FX Daily Strategist: Europe

– No surprise from BOJ; USDJPY traded off the highs

USDJPY reacted in a ‘buy rumor, sell the fact’ manner as BOJ’s easing measures fall short of shock and awe. As widely expected, BOJ expanded the size of asset-purchase program by JPY 10tn to JPY 101tn in a unanimous vote (5tn of Tbills, 5tn of JGBs), amid persistent pressure from the newly elected PM Shinzo Abe to beat deflation. The size of the new lending scheme (unveiled on Oct 30) will be around JPY 15tn, in line with expectations, and will start in June 2013 until March 2014. BOJ downgraded December economic assessment, stating that the economy had weakened and that this weakness was likely to continue, versus its assessment in October that economy to remain relatively weak for the time being. Still, BOJ held off any bolder easing measures today. They kept inflation target at 1% (instead of changing it to 2%), with BOJ governor Shirakawa stating that BOJ will review inflation goals at the next policy meeting in January. Watch comments from BOJ governor at press conference at 0715 GMT, albeit we do not expect any surprises in his stance. We hold to our view that an ‘as expected’ expansion of the asset purchase program will see both spot USDJPY and implied volatility backing off, especially since short-JPY positioning remains extreme and technical momentum indicators are overextended on the upside — daily RSI above 70 and the bearish trendstall indicator on USDJPY also hints of a reversal.

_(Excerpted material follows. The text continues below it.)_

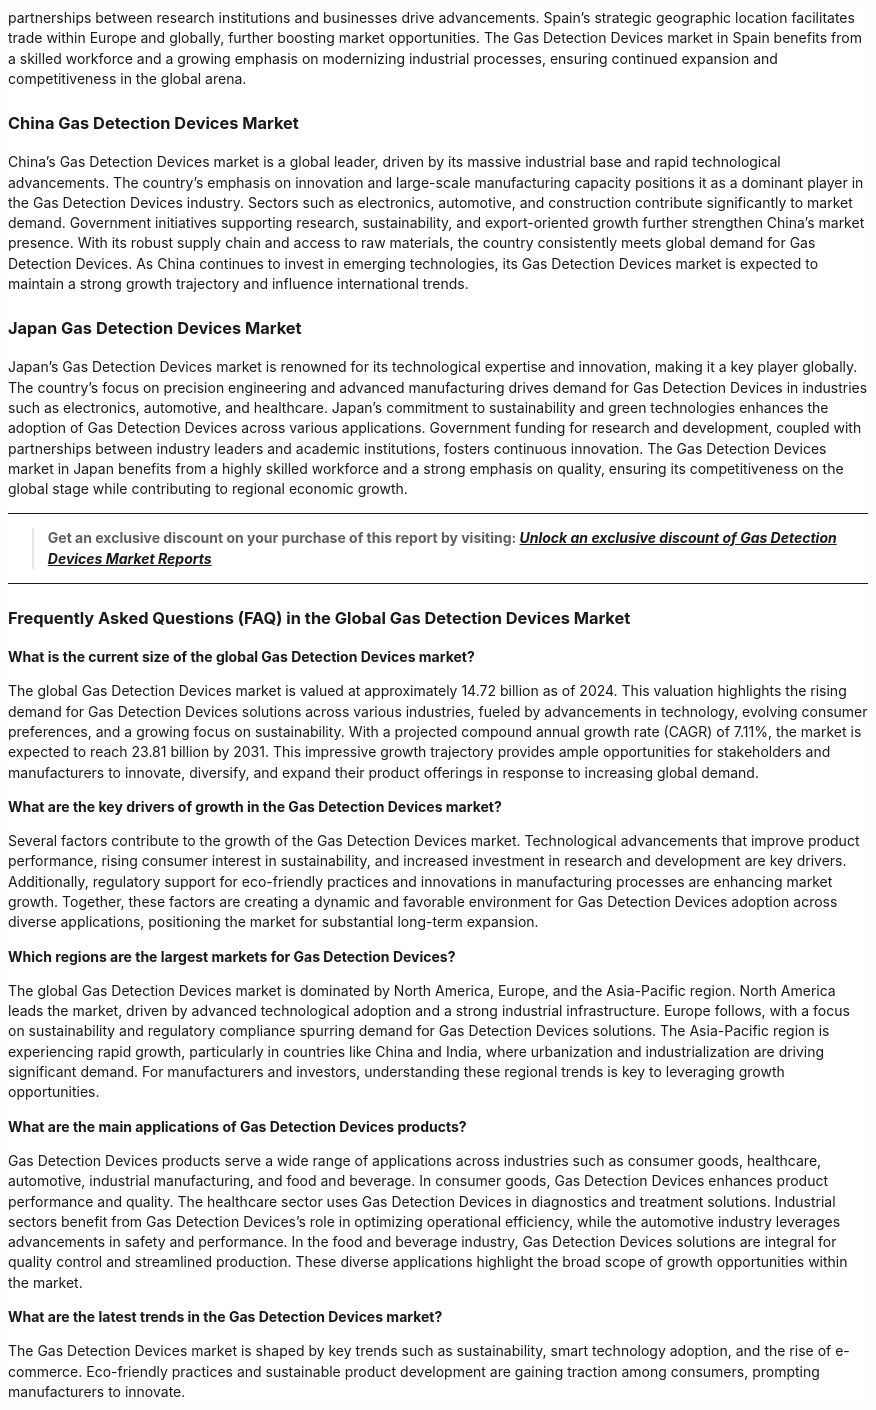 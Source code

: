 partnerships between research institutions and businesses drive advancements. Spain&rsquo;s strategic geographic location facilitates trade within Europe and globally, further boosting market opportunities. The Gas Detection Devices market in Spain benefits from a skilled workforce and a growing emphasis on modernizing industrial processes, ensuring continued expansion and competitiveness in the global arena.</p><h3>China Gas Detection Devices Market</h3><p>China&rsquo;s Gas Detection Devices market is a global leader, driven by its massive industrial base and rapid technological advancements. The country&rsquo;s emphasis on innovation and large-scale manufacturing capacity positions it as a dominant player in the Gas Detection Devices industry. Sectors such as electronics, automotive, and construction contribute significantly to market demand. Government initiatives supporting research, sustainability, and export-oriented growth further strengthen China&rsquo;s market presence. With its robust supply chain and access to raw materials, the country consistently meets global demand for Gas Detection Devices. As China continues to invest in emerging technologies, its Gas Detection Devices market is expected to maintain a strong growth trajectory and influence international trends.</p><h3>Japan Gas Detection Devices Market</h3><p>Japan&rsquo;s Gas Detection Devices market is renowned for its technological expertise and innovation, making it a key player globally. The country&rsquo;s focus on precision engineering and advanced manufacturing drives demand for Gas Detection Devices in industries such as electronics, automotive, and healthcare. Japan&rsquo;s commitment to sustainability and green technologies enhances the adoption of Gas Detection Devices across various applications. Government funding for research and development, coupled with partnerships between industry leaders and academic institutions, fosters continuous innovation. The Gas Detection Devices market in Japan benefits from a highly skilled workforce and a strong emphasis on quality, ensuring its competitiveness on the global stage while contributing to regional economic growth.</p><hr /><blockquote><p><strong>Get an exclusive discount on your purchase of this report by visiting: <em><a href="://marketresearchpulse.com/ask-for-discount/136187?utm_source=Github&amp;utm_medium=022">Unlock an exclusive discount of Gas Detection Devices Market Reports</a></em>&nbsp;</strong></p></blockquote><hr /><h3>Frequently Asked Questions (FAQ) in the Global Gas Detection Devices Market</h3><p><strong>What is the current size of the global Gas Detection Devices market?</strong></p><p>The global Gas Detection Devices market is valued at approximately 14.72 billion as of 2024. This valuation highlights the rising demand for Gas Detection Devices solutions across various industries, fueled by advancements in technology, evolving consumer preferences, and a growing focus on sustainability. With a projected compound annual growth rate (CAGR) of 7.11%, the market is expected to reach 23.81 billion by 2031. This impressive growth trajectory provides ample opportunities for stakeholders and manufacturers to innovate, diversify, and expand their product offerings in response to increasing global demand.</p><p><strong>What are the key drivers of growth in the Gas Detection Devices market?</strong></p><p>Several factors contribute to the growth of the Gas Detection Devices market. Technological advancements that improve product performance, rising consumer interest in sustainability, and increased investment in research and development are key drivers. Additionally, regulatory support for eco-friendly practices and innovations in manufacturing processes are enhancing market growth. Together, these factors are creating a dynamic and favorable environment for Gas Detection Devices adoption across diverse applications, positioning the market for substantial long-term expansion.</p><p><strong>Which regions are the largest markets for Gas Detection Devices?</strong></p><p>The global Gas Detection Devices market is dominated by North America, Europe, and the Asia-Pacific region. North America leads the market, driven by advanced technological adoption and a strong industrial infrastructure. Europe follows, with a focus on sustainability and regulatory compliance spurring demand for Gas Detection Devices solutions. The Asia-Pacific region is experiencing rapid growth, particularly in countries like China and India, where urbanization and industrialization are driving significant demand. For manufacturers and investors, understanding these regional trends is key to leveraging growth opportunities.</p><p><strong>What are the main applications of Gas Detection Devices products?</strong></p><p>Gas Detection Devices products serve a wide range of applications across industries such as consumer goods, healthcare, automotive, industrial manufacturing, and food and beverage. In consumer goods, Gas Detection Devices enhances product performance and quality. The healthcare sector uses Gas Detection Devices in diagnostics and treatment solutions. Industrial sectors benefit from Gas Detection Devices&rsquo;s role in optimizing operational efficiency, while the automotive industry leverages advancements in safety and performance. In the food and beverage industry, Gas Detection Devices solutions are integral for quality control and streamlined production. These diverse applications highlight the broad scope of growth opportunities within the market.</p><p><strong>What are the latest trends in the Gas Detection Devices market?</strong></p><p>The Gas Detection Devices market is shaped by key trends such as sustainability, smart technology adoption, and the rise of e-commerce. Eco-friendly practices and sustainable product development are gaining traction among consumers, prompting manufacturers to innovate.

– EURUSD rally not over yet

The EURUSD’s rally has temporarily extended above 1.3300 overnight with some help from Germany’s December IFO business confidence index which printed a stronger than expected reading of 102.4 (the highest level since July). It is clear that it has been driven more from the EUR side with several EUR-crosses continuing to rally. Our view remains that further out performance is possible as position-adjustment ahead of the year-end continues. Aside the EUR supportive flows, the main focus for the market remains on the negotiations related to the US fiscal-cliff. Hopes for an imminent deal suffered somewhat of a setback on Wednesday as President Barack Obama said he would veto the House bill put forward by Speaker John Boehner. Still the President was keen to stress that there were only a few hundred billion dollars between the Democratic and Republican offers. This suggests that two sides are too close not to come out with a deal and we remain optimistic that the positive news will transpire in the coming days. This should support the risk environment and set markets for a positive start for risk to 2013. The BNP Paribas STEER™ model continues to suggest that the rally in EURUSD remains supported by fundamentals and currently, spot would have to move above 1.3340 (upper band) for the move to look overstretched. Meanwhile EURGBP is also vulnerable to a further squeeze higher today if the UK November retail sales come in line with our below-consensus 0.1% m/m decline. Over the medium-term however, we believe GBP will outperform EUR based on more positive growth fundamentals.

– NOKSEK pullback is a buying opportunity

NOKSEK has tested some significant technical levels, currently trading just above 1.1760 channel support in place since August. The Norges Bank left rates unchanged at 1.50% for the fifth meeting in a row. Our economists highlight that the accompanying statement had a balanced tone overall, sounding relatively dovish on external developments but relatively hawkish on domestic developments. The statement did not offer any major changes in the economic assessment; back in October the bank’s rate profile suggested that it intends to start raising rates in Q2 of next year. The macro data flow in recent months has been strong and we also suspect that with global economic trends improving, external conditions are likely to turn more supportive going forward. Accordingly, the risks to our Norges bank views are probably on the upside, and we remain comfortable with a positive NOK outlook, interpreting the recent NOKSEK pullback as a buying opportunity for an eventual move higher above 1.2000.